• **Exercise objective**: Write out the entries below exactly. End with the line that contains "- **Message Routing**: Event-driven".

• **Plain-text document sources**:

[Start of section]

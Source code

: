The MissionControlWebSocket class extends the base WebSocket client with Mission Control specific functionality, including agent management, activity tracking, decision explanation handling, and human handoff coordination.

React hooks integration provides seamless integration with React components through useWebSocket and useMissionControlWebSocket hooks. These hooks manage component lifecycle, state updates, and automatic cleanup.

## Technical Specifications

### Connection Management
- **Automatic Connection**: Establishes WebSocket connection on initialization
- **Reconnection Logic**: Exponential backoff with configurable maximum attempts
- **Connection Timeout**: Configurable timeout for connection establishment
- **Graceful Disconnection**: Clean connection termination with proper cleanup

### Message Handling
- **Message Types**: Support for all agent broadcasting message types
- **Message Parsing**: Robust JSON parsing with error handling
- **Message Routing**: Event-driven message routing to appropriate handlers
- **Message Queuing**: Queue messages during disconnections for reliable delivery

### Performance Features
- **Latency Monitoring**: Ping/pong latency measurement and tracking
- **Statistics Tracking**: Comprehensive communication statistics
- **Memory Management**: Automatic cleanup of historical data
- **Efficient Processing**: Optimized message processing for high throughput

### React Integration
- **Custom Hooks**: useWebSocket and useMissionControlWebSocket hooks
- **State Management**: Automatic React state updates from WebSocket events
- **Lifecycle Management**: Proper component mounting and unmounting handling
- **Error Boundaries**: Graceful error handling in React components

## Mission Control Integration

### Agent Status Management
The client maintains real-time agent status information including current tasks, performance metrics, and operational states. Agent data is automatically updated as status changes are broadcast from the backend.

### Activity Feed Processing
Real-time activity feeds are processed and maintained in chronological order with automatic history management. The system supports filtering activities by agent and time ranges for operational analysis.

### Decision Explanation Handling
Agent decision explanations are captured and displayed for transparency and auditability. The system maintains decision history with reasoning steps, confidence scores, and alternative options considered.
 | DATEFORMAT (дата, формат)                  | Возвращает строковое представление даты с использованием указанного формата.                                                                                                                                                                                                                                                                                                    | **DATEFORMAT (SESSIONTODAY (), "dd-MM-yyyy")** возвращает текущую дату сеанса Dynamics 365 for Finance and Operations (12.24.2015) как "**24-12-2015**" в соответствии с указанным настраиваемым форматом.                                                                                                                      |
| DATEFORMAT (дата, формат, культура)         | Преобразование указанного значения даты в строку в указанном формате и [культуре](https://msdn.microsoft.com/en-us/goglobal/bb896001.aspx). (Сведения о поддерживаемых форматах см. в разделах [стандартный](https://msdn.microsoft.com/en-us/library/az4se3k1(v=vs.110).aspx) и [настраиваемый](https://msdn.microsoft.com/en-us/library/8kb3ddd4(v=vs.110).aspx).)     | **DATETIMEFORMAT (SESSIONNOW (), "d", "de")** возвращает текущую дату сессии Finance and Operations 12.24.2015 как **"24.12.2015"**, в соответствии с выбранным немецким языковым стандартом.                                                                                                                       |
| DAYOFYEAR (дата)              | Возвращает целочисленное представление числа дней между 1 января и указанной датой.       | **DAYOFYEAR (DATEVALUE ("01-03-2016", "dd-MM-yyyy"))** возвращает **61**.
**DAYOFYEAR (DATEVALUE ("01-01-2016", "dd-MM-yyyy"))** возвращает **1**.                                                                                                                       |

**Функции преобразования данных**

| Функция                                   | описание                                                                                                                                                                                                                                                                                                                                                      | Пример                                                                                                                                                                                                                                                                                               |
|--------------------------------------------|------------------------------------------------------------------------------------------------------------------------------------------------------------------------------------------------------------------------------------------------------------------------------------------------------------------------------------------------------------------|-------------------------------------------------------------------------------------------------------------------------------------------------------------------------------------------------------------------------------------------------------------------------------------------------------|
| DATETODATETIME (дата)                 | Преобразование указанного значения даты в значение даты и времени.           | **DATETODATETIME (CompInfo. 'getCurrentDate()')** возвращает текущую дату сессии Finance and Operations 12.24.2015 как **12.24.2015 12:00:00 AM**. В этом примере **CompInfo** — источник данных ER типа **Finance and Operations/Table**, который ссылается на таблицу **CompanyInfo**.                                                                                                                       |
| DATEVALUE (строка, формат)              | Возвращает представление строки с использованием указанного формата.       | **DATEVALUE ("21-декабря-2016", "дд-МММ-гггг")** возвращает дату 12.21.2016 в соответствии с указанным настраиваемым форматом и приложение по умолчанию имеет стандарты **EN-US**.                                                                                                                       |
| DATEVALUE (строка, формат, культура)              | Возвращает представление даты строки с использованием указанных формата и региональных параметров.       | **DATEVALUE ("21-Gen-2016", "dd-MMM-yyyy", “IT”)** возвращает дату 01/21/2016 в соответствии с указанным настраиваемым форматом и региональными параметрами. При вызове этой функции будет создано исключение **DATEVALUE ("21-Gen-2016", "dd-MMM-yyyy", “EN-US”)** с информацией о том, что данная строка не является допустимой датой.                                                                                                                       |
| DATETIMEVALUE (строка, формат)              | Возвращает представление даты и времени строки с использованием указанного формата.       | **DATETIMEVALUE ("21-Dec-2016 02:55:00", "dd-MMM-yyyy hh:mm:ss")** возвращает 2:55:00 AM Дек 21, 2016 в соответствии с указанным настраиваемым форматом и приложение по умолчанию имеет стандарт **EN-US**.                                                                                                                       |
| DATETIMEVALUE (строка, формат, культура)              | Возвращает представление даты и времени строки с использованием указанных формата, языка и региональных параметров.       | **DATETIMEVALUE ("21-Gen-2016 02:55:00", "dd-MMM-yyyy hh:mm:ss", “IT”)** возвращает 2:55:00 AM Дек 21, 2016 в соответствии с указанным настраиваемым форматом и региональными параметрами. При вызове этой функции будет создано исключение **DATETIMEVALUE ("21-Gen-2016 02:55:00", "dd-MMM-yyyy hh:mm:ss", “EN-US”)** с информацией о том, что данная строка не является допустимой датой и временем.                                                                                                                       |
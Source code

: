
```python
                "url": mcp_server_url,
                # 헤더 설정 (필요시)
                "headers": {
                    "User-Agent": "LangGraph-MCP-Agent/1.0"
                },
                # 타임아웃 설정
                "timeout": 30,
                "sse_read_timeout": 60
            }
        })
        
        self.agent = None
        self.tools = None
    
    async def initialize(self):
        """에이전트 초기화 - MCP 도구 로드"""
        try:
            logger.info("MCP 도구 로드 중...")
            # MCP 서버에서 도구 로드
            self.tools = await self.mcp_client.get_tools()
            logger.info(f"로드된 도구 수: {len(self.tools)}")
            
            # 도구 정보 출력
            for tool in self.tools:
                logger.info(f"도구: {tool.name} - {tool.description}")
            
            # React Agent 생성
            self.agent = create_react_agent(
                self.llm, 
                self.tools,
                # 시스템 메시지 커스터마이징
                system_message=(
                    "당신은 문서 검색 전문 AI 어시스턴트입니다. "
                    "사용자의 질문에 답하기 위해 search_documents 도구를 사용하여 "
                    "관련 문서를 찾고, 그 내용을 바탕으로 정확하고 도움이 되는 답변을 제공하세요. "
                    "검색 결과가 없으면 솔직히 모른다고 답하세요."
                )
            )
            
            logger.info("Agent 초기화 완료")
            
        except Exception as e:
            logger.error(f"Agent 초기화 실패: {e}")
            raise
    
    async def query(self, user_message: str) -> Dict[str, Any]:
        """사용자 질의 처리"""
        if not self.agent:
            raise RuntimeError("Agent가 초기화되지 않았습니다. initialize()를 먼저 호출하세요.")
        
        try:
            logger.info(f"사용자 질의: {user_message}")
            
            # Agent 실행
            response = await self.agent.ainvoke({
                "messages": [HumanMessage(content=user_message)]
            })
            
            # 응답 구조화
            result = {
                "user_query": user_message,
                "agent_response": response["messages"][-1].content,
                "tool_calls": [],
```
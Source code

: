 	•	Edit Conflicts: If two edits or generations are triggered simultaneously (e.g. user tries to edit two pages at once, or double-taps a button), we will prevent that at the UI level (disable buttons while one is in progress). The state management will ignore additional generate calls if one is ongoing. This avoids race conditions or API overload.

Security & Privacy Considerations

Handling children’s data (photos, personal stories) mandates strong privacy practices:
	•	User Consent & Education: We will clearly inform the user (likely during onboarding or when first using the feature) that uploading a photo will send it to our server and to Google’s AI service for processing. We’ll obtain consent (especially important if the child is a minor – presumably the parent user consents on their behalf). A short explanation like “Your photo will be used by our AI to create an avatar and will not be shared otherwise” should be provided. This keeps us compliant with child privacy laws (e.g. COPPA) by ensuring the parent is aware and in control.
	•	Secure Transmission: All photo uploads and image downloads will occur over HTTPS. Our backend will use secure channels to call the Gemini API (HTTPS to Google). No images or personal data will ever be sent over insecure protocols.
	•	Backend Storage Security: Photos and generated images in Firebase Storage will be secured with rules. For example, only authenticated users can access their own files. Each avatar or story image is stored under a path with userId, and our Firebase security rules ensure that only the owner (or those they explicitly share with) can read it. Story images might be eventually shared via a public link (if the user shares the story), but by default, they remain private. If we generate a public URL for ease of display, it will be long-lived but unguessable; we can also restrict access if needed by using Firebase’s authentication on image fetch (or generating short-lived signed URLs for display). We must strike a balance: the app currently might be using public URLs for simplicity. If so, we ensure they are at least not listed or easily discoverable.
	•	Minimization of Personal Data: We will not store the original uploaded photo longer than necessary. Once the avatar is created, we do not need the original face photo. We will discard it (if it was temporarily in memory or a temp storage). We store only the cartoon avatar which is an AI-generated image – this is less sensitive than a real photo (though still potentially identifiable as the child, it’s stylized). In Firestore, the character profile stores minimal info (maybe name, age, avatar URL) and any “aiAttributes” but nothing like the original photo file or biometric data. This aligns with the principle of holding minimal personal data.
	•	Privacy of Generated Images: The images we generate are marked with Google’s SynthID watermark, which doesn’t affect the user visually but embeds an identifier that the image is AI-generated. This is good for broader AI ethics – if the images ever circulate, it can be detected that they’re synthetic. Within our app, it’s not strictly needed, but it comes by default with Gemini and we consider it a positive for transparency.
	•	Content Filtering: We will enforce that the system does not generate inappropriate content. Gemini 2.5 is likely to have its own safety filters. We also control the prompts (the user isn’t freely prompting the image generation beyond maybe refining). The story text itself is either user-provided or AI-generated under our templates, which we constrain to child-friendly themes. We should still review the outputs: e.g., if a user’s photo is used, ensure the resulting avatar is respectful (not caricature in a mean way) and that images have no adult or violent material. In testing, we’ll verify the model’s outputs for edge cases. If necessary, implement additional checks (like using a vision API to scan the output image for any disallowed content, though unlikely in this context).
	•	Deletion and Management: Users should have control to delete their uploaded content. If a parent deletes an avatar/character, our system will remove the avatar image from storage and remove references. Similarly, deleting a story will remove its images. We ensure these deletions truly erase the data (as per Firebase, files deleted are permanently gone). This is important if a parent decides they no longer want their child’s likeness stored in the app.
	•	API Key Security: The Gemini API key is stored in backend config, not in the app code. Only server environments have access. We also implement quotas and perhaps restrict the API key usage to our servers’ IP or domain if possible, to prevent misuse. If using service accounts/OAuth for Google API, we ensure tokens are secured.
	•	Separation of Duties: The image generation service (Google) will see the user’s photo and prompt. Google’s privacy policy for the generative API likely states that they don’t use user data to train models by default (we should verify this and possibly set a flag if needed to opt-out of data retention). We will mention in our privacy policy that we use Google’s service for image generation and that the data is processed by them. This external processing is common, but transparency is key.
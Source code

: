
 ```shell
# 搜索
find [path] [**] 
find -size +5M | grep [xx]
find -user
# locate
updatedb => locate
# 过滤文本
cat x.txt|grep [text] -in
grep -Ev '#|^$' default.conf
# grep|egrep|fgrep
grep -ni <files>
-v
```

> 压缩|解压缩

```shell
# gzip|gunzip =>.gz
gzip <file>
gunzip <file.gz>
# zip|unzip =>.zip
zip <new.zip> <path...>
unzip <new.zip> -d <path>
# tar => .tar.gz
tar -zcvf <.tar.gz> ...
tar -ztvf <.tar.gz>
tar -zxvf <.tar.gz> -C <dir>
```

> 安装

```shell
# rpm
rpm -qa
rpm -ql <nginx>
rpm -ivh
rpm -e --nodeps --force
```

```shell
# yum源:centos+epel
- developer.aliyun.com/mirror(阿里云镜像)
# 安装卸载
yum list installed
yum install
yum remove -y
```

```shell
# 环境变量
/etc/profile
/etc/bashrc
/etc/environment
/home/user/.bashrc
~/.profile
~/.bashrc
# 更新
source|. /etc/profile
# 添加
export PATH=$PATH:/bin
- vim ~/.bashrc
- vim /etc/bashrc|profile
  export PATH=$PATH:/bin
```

[End of section]

• **Response to this task**:
Source code

:The MissionControlWebSocket class extends the base WebSocket client with Mission Control specific functionality, including agent management, activity tracking, decision explanation handling, and human handoff coordination.

React hooks integration provides seamless integration with React components through useWebSocket and useMissionControlWebSocket hooks. These hooks manage component lifecycle, state updates, and automatic cleanup.

## Technical Specifications

### Connection Management
- **Automatic Connection**: Establishes WebSocket connection on initialization
- **Reconnection Logic**: Exponential backoff with configurable maximum attempts
- **Connection Timeout**: Configurable timeout for connection establishment
- **Graceful Disconnection**: Clean connection termination with proper cleanup

### Message Handling
- **Message Types**: Support for all agent broadcasting message types
- **Message Parsing**: Robust JSON parsing with error handling
- **Message Routing**: Event-driven message routing to appropriate handlers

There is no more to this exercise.